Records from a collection

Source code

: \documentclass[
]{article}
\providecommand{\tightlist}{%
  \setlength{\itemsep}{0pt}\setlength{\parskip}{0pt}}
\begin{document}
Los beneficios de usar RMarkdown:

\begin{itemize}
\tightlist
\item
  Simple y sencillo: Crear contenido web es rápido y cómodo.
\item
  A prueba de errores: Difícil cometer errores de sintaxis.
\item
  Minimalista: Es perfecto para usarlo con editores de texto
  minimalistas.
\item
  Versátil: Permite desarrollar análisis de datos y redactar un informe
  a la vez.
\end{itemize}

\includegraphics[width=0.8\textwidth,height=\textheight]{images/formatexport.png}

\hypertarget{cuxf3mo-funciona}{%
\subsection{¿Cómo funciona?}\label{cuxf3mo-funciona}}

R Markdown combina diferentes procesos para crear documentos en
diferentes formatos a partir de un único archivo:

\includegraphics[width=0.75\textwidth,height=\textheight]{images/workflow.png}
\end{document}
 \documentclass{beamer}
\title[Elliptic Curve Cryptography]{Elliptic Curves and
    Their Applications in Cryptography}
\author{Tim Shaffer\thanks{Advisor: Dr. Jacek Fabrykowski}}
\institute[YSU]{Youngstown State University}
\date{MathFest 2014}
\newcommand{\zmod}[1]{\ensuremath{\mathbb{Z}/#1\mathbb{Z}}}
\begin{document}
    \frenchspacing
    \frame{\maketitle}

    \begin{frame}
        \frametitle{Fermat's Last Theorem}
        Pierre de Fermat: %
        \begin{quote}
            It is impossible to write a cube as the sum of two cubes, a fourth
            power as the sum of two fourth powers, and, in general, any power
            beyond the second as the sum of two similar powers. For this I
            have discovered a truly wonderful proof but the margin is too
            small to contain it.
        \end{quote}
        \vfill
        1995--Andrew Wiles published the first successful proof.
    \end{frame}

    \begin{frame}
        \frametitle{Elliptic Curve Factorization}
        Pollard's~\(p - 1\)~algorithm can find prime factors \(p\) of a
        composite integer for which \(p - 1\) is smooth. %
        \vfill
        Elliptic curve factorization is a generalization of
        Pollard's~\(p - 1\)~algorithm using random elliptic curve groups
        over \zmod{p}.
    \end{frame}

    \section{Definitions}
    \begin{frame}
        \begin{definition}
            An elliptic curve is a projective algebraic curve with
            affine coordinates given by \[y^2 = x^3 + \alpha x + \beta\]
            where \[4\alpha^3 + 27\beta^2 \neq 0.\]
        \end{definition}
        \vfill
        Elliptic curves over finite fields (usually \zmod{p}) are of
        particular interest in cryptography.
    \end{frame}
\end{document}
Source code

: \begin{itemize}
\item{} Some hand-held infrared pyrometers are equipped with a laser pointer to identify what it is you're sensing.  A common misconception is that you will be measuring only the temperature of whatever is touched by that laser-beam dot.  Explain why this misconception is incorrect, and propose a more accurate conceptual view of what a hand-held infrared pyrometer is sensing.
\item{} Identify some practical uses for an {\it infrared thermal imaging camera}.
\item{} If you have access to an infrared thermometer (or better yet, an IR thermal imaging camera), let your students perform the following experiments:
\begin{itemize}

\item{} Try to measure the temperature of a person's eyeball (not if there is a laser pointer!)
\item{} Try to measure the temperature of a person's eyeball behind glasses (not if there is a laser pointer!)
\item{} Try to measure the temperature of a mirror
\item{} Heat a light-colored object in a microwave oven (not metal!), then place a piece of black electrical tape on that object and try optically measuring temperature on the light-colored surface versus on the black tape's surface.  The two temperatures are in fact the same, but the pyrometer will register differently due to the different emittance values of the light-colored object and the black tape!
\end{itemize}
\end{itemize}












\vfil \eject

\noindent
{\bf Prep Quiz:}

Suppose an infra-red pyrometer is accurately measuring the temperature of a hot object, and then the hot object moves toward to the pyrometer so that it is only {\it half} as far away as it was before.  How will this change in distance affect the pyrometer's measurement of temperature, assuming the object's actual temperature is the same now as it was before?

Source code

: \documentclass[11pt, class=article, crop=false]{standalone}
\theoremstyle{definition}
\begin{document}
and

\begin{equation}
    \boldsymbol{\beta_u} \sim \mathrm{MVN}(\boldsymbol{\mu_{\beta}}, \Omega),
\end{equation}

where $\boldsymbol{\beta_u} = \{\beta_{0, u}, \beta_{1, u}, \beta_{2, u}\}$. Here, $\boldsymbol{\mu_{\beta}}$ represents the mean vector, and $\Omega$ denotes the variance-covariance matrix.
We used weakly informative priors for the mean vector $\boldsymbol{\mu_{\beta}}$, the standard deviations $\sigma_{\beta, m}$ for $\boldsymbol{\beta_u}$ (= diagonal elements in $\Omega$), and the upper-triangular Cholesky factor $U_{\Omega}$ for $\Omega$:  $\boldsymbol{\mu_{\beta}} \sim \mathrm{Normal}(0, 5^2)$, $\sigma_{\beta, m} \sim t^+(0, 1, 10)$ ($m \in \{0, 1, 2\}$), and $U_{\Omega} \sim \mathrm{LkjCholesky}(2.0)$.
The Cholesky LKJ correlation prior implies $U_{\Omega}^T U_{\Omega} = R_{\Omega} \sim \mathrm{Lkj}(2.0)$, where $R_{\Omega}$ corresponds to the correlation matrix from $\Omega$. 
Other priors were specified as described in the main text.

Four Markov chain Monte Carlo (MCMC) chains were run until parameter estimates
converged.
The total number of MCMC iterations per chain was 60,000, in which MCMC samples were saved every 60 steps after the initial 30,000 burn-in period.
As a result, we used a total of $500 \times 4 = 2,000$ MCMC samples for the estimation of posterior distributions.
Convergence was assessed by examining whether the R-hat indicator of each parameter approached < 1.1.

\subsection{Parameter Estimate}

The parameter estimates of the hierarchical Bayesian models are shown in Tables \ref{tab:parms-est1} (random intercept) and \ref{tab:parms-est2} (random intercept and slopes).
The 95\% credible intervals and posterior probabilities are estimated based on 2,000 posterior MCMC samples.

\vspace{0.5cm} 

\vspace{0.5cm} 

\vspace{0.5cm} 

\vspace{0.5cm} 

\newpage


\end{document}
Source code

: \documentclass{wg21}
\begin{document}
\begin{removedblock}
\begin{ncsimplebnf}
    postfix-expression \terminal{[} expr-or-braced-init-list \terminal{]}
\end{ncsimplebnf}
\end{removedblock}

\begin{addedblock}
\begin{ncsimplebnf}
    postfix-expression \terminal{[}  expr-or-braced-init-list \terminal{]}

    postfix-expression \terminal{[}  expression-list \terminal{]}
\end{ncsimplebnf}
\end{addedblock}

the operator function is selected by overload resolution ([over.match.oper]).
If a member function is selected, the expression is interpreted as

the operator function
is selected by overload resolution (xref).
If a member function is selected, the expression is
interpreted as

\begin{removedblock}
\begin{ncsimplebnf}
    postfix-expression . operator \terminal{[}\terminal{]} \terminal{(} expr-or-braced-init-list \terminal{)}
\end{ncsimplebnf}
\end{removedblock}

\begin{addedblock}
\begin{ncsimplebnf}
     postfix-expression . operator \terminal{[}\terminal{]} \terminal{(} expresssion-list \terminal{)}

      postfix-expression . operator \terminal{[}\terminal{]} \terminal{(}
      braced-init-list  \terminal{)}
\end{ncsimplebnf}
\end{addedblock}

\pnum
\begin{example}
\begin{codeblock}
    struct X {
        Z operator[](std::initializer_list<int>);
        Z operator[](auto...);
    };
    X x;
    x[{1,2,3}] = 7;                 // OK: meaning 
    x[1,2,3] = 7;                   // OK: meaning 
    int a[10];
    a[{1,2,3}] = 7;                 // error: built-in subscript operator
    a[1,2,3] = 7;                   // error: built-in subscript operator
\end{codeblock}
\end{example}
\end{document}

= What is required =
What is needed is each line from the records with the word "proof" in it.

= Answer to the exercise =
            have discovered a truly wonderful proof but the margin is too
        1995--Andrew Wiles published the first successful proof.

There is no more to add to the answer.